Pour your final layer of epoxy resin.
After the project cured slightly, we mixed up yet another batch of deep pour epoxy resin, and mixed in our Sparkle White (AW4) color from the powdered pigments set.
Add swirls to your project for a unique effect.
Using the provided mixing sticks from Upstart, we started to swirl the white-colored epoxy, creating a few really cool lines to add personality to the piece. Be sure to work slowly to avoid creating bubbles. DIY Tip: practice your swirl technique first. This is a large project, so get comfortable and practice!
Add a seal coat to the project.
We mixed up one more batch of deep pour resin so that we could conduct a pour that was just a quarter of an inch deep. This step was necessary because it leveled out the form and filled it to the top. Allow the project to cure overnight.
Sand the project to make it leveled.
Once the project cured, we were ready to sand down our project.
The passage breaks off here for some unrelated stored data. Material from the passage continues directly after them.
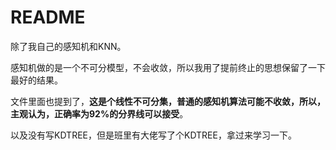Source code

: # README

除了我自己的感知机和KNN。

感知机做的是一个不可分模型，不会收敛，所以我用了提前终止的思想保留了一下最好的结果。

文件里面也提到了，**这是个线性不可分集，普通的感知机算法可能不收敛，所以，主观认为，正确率为92%的分界线可以接受**。



以及没有写KDTREE，但是班里有大佬写了个KDTREE，拿过来学习一下。

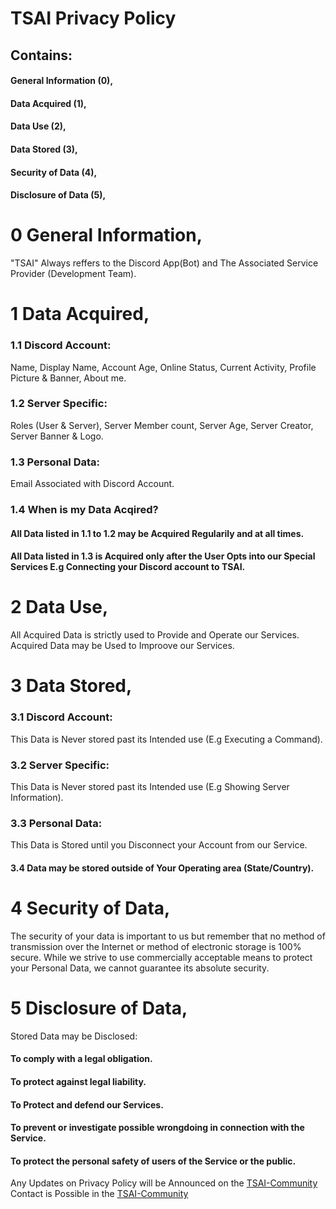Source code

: # TSAI Privacy Policy

## Contains:
#### General Information (0),
#### Data Acquired (1),
#### Data Use (2),
#### Data Stored (3),
#### Security of Data (4),
#### Disclosure of Data (5),

# 0 General Information,
"TSAI" Always reffers to the Discord App(Bot) and The Associated Service Provider (Development Team).

# 1 Data Acquired,
### 1.1 Discord Account: 
Name, Display Name, Account Age, Online Status, Current Activity, Profile Picture & Banner, About me.
### 1.2 Server Specific: 
Roles (User & Server), Server Member count, Server Age, Server Creator, Server Banner & Logo.
### 1.3 Personal Data: 
Email Associated with Discord Account.
### 1.4 When is my Data Acqired? 
#### All Data listed in 1.1 to 1.2 may be Acquired Regularily and at all times.
#### All Data listed in 1.3 is Acquired only after the User Opts into our Special Services E.g Connecting your Discord account to TSAI.

# 2 Data Use,
All Acquired Data is strictly used to Provide and Operate our Services.
Acquired Data may be Used to Improove our Services.

# 3 Data Stored,
### 3.1 Discord Account: 
This Data is Never stored past its Intended use (E.g Executing a Command).
### 3.2 Server Specific: 
This Data is Never stored past its Intended use (E.g Showing Server Information).
### 3.3 Personal Data: 
This Data is Stored until you Disconnect your Account from our Service.
#### 3.4 Data may be stored outside of Your Operating area (State/Country).

# 4 Security of Data, 
The security of your data is important to us but remember that no method of transmission over the Internet or method of electronic storage is 100% secure. 
While we strive to use commercially acceptable means to protect your Personal Data, we cannot guarantee its absolute security.

# 5 Disclosure of Data,
Stored Data may be Disclosed:
#### To comply with a legal obligation.
#### To protect against legal liability.
#### To Protect and defend our Services.
#### To prevent or investigate possible wrongdoing in connection with the Service.
#### To protect the personal safety of users of the Service or the public.

Any Updates on Privacy Policy will be Announced on the [TSAI-Community](https://discord.gg/GsDXseZpxf)
Contact is Possible in the [TSAI-Community](https://discord.gg/GsDXseZpxf)

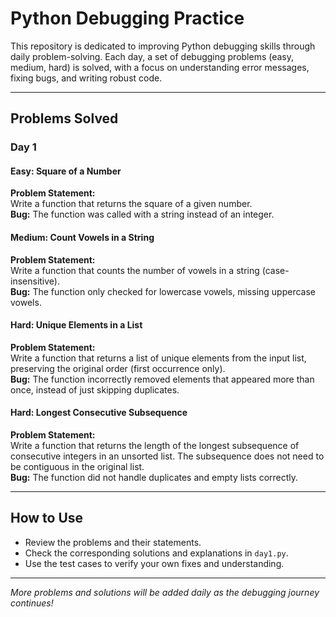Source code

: # Python Debugging Practice

This repository is dedicated to improving Python debugging skills through daily problem-solving. Each day, a set of debugging problems (easy, medium, hard) is solved, with a focus on understanding error messages, fixing bugs, and writing robust code.

---

## Problems Solved

### Day 1

#### Easy: Square of a Number
**Problem Statement:**  
Write a function that returns the square of a given number.  
**Bug:** The function was called with a string instead of an integer.

#### Medium: Count Vowels in a String
**Problem Statement:**  
Write a function that counts the number of vowels in a string (case-insensitive).  
**Bug:** The function only checked for lowercase vowels, missing uppercase vowels.

#### Hard: Unique Elements in a List
**Problem Statement:**  
Write a function that returns a list of unique elements from the input list, preserving the original order (first occurrence only).  
**Bug:** The function incorrectly removed elements that appeared more than once, instead of just skipping duplicates.

#### Hard: Longest Consecutive Subsequence
**Problem Statement:**  
Write a function that returns the length of the longest subsequence of consecutive integers in an unsorted list. The subsequence does not need to be contiguous in the original list.  
**Bug:** The function did not handle duplicates and empty lists correctly.

---

## How to Use

- Review the problems and their statements.
- Check the corresponding solutions and explanations in `day1.py`.
- Use the test cases to verify your own fixes and understanding.

---

*More problems and solutions will be added daily as the debugging journey continues!*
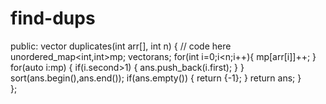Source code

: # find-dups
  public:
    vector<int> duplicates(int arr[], int n) {
        // code here
       unordered_map<int,int>mp;
       vector<int>ans;
       for(int i=0;i<n;i++){
           mp[arr[i]]++;
       }
       for(auto i:mp)
       {
           if(i.second>1)
           {
              ans.push_back(i.first);
           }
       }
      sort(ans.begin(),ans.end());
      if(ans.empty())
      {
          return {-1};
      }
    return ans;
    }    
};
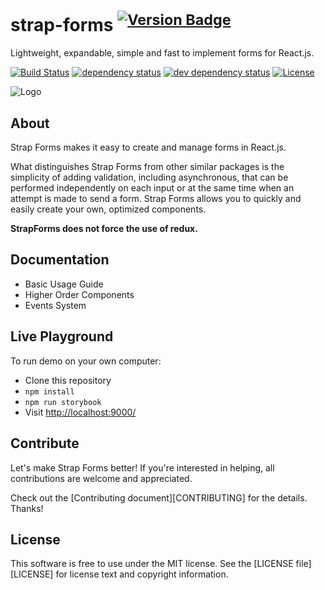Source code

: # strap-forms <sup>[![Version Badge][npm-version-svg]][package-url]</sup>

Lightweight, expandable, simple and fast to implement forms for React.js.

[![Build Status][travis-svg]][travis-url]
[![dependency status][deps-svg]][deps-url]
[![dev dependency status][dev-deps-svg]][dev-deps-url]
[![License][license-image]][license-url]


![Logo](https://github.com/mkatanski/strap-forms/blob/master/logo.png)

## About

Strap Forms makes it easy to create and manage forms in React.js.

What distinguishes Strap Forms from other similar packages is the simplicity of adding validation, including asynchronous, that can be performed independently on each input or at the same time when an attempt is made to send a form. Strap Forms allows you to quickly and easily create your own, optimized components.

**StrapForms does not force the use of redux.**

## Documentation

- Basic Usage Guide
- Higher Order Components
- Events System

## Live Playground

To run demo on your own computer:

- Clone this repository
- `npm install`
- `npm run storybook`
- Visit [http://localhost:9000/](http://localhost:9000/)

## Contribute

Let's make Strap Forms better! If you're interested in helping, all contributions are welcome and appreciated.

Check out the [Contributing document][CONTRIBUTING] for the details. Thanks!


## License

This software is free to use under the MIT license.
See the [LICENSE file][LICENSE] for license text and copyright information.

[package-url]: https://npmjs.org/package/strap-forms
[npm-version-svg]: http://versionbadg.es/mkatanski/strap-forms.svg
[travis-svg]: https://travis-ci.org/mkatanski/strap-forms.svg
[travis-url]: https://travis-ci.org/mkatanski/strap-forms
[deps-svg]: https://david-dm.org/mkatanski/strap-forms.svg
[deps-url]: https://david-dm.org/mkatanski/strap-forms
[dev-deps-svg]: https://david-dm.org/mkatanski/strap-forms/dev-status.svg
[dev-deps-url]: https://david-dm.org/mkatanski/strap-forms#info=devDependencies
[license-image]: https://img.shields.io/badge/license-MIT-blue.svg
[license-url]: LICENSE
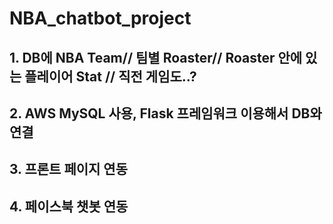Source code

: # NBA_chatbot_project

## 1. DB에 NBA Team// 팀별 Roaster// Roaster 안에 있는 플레이어 Stat // 직전 게임도..?
## 2. AWS MySQL 사용, Flask 프레임워크 이용해서 DB와 연결
## 3. 프론트 페이지 연동
## 4. 페이스북 챗봇 연동
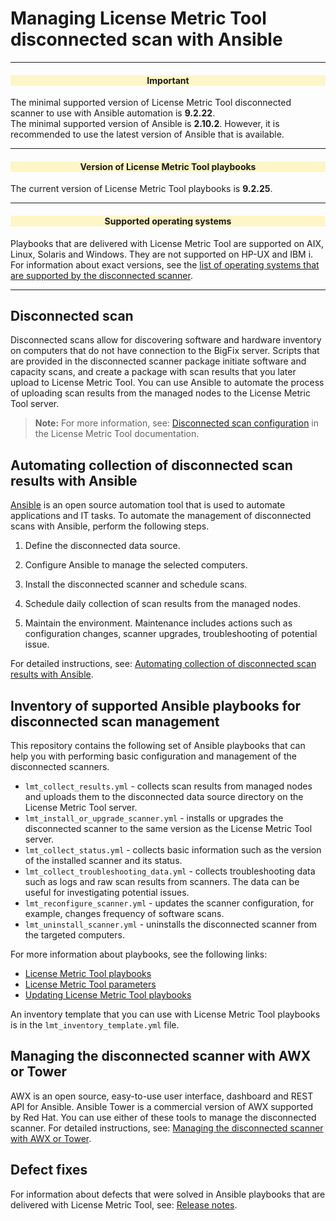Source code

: # Managing License Metric Tool disconnected scan with Ansible

---
<div style="text-align: center;"><h4 style="background-color: #fef6c8;">Important</h4></div>

The minimal supported version of License Metric Tool disconnected scanner to use with Ansible automation is **9.2.22**.<br>
The minimal supported version of Ansible is **2.10.2**. However, it is recommended to use the latest version of Ansible that is available.

---
<div style="text-align: center;"><h4 style="background-color: #fef6c8;">Version of License Metric Tool playbooks</h4></div>

The current version of License Metric Tool playbooks is **9.2.25**.

---
<div style="text-align: center;"><h4 style="background-color: #fef6c8;">Supported operating systems</h4></div>

Playbooks that are delivered with License Metric Tool are supported on AIX, Linux, Solaris and Windows. They are not supported on HP-UX and IBM i. For information about exact versions, see the [list of operating systems that are supported by the disconnected scanner](https://www.ibm.com/support/pages/node/561443). 

---

## Disconnected scan

Disconnected scans allow for discovering software and hardware inventory on computers that do not have connection to the BigFix server. Scripts that are provided in the disconnected scanner package initiate software and capacity scans, and create a package with scan results that you later upload to License Metric Tool.
You can use Ansible to automate the process of uploading scan results from the managed nodes to the License Metric Tool server.

>**Note:** For more information, see: [Disconnected scan configuration](http://ibm.biz/disconnected_scan_config) in the License Metric Tool documentation.

## Automating collection of disconnected scan results with Ansible 

[Ansible](https://docs.ansible.com/ansible/latest/index.html#about-ansible) is an open source automation tool that is used to automate applications and IT tasks. To automate the management of disconnected scans with Ansible, perform the following steps.


1. Define the disconnected data source.

2. Configure Ansible to manage the selected computers.

3. Install the disconnected scanner and schedule scans.

4. Schedule daily collection of scan results from the managed nodes.

5. Maintain the environment. Maintenance includes actions such as configuration changes, scanner upgrades, troubleshooting of potential issue.

For detailed instructions, see: [Automating collection of disconnected scan results with Ansible](docs/doc_automating_with_ansible.md).

## Inventory of supported Ansible playbooks for disconnected scan management 

This repository contains the following set of Ansible playbooks that can help you with performing basic configuration and management of the disconnected scanners. 
- `lmt_collect_results.yml` - collects scan results from managed nodes and uploads them to the disconnected data source directory on the License Metric Tool server.
- `lmt_install_or_upgrade_scanner.yml` - installs or upgrades the disconnected scanner to the same version as the License Metric Tool server.
- `lmt_collect_status.yml` - collects basic information such as the version of the installed scanner and its status.
- `lmt_collect_troubleshooting_data.yml` - collects troubleshooting data such as logs and raw scan results from scanners. The data can be useful for investigating potential issues.
- `lmt_reconfigure_scanner.yml` - updates the scanner configuration, for example, changes frequency of software scans.
- `lmt_uninstall_scanner.yml` - uninstalls the disconnected scanner from the targeted computers.

For more information about playbooks, see the following links:
- [License Metric Tool playbooks](docs/doc_playbooks_list.md)
- [License Metric Tool parameters](docs/doc_lmt_parameters.md)
- [Updating License Metric Tool playbooks](docs/doc_updating_lmt_playbooks.md) 

An inventory template that you can use with License Metric Tool playbooks is in the `lmt_inventory_template.yml` file. 

## Managing the disconnected scanner with AWX or Tower

AWX is an open source, easy-to-use user interface, dashboard and REST API for Ansible. Ansible Tower is a commercial version of AWX supported by Red Hat.
You can use either of these tools to manage the disconnected scanner. For detailed instructions, see:  [Managing the disconnected scanner with AWX or Tower](docs/doc_automating_with_awx_tower.md).

## Defect fixes
 
 For information about defects that were solved in Ansible playbooks that are delivered with License Metric Tool, see: [Release notes](docs/release_notes.md).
We did this carefully, ensuring that the project was leveled and even. Be sure not to skip this step! This gives your bar top the sophisticated look you want.
Add another seal coat to the project.
Now, it’s time for a seal coat! It seals the epoxy into the wood, preventing oxygen from escaping, makes the colors POP, and prevents bubbles. We switched over to a gallon of table top epoxy and mixed both parts evenly- a little more than we needed, but we wanted to make sure the epoxy reached all parts of the bar top.
Pour that epoxy all over the project, letting it drip over the edges completely for full coverage, while scraping the bottom and sides of the bucket. Be sure to use the provided brush to get those edges! Alternatively, using your hands (with gloves) works well too.
Remove the drips at the bottom of the bar top.
After letting the seal coat cure for about 20 minutes, take the provided spatula, or a gloved hand, and glide it underneath the table to slide the leftover epoxy off. Let it cure for about 5-10 hours, waiting for the project to get tacky before moving on to the next step.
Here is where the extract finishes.